Park Jinseong grinned and began to draw bizarre symbols on the machine with his tentacles.

These were primitive superstitions.

Forms of fear that people had dreaded.

Things symbolizing falsehoods that existed within fiction.

In the East, they are yokai.

In the West, they are evil spirits or monsters.

They are born from human imagination, remembered through human fear.

Each has little meaning alone, but as a whole, there is no symbol greater than this.

Phantom fears, objects of superstition, creating something through taboo.

A method using 'the blood of those with connections' that has been widely utilized across both Eastern and Western practices.

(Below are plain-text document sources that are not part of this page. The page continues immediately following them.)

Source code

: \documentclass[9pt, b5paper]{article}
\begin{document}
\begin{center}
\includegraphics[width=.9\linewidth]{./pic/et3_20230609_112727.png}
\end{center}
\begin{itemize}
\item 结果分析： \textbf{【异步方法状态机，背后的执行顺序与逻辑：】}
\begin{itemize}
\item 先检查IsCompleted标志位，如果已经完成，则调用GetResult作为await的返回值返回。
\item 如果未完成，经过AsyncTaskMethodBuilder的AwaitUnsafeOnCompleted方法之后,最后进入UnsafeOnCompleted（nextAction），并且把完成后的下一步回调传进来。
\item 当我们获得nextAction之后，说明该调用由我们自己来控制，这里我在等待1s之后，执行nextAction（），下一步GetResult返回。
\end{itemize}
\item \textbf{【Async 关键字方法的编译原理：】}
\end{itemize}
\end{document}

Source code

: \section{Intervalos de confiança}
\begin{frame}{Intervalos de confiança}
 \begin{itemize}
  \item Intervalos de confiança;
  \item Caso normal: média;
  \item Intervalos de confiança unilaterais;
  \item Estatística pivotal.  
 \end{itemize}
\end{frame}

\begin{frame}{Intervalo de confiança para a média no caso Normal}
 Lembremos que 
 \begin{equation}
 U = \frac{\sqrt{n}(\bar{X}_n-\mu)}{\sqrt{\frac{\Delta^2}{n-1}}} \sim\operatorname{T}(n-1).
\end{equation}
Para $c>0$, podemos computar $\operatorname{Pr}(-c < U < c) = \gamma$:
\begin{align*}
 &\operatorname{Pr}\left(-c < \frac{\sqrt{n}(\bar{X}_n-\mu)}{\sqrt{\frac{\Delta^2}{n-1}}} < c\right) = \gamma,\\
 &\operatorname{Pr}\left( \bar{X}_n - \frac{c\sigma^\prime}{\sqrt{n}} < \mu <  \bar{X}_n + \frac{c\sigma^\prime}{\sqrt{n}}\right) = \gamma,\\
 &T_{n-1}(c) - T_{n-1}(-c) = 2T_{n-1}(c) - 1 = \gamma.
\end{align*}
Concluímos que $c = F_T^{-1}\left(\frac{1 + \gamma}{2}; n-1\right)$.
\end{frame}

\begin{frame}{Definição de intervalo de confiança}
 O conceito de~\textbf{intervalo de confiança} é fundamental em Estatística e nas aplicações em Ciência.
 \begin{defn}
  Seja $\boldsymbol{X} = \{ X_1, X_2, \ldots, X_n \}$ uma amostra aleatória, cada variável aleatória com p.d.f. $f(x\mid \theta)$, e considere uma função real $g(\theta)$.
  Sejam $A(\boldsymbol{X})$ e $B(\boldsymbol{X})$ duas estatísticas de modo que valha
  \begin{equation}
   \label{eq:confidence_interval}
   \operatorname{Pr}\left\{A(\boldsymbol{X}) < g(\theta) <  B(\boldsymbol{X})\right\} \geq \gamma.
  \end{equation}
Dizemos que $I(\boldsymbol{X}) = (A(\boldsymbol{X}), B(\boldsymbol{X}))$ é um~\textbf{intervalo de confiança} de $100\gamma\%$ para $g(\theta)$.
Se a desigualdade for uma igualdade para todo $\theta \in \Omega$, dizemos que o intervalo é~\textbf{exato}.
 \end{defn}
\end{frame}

A single object conjured by that method.

Once used by an alchemist who tricked people with whispers of a 'blood golem' or 'evil golem.'

Once crafted by a mad artisan who created cursed equipment or flesh-eating magic swords.

In a Korea where sorcery has shattered, only faint traces remain of superstitions that claim old objects stained with blood will come back to harm their owners.

Machine Magic.

Among them, a way to temporarily breathe thought into a machine.

Known through various names—'Golem without Truth,' 'Creation of Blood Golem,' 'Production of Flesh-Eating Doll,' 'Doll of Flesh and Blood'— an ancient sorcery often used by shamans.

"Ego. Using the creator as material, when a life passes away, you will awaken."

"And you will come to feel the world with thoughts."

"Move as the creator wished, or as you desire."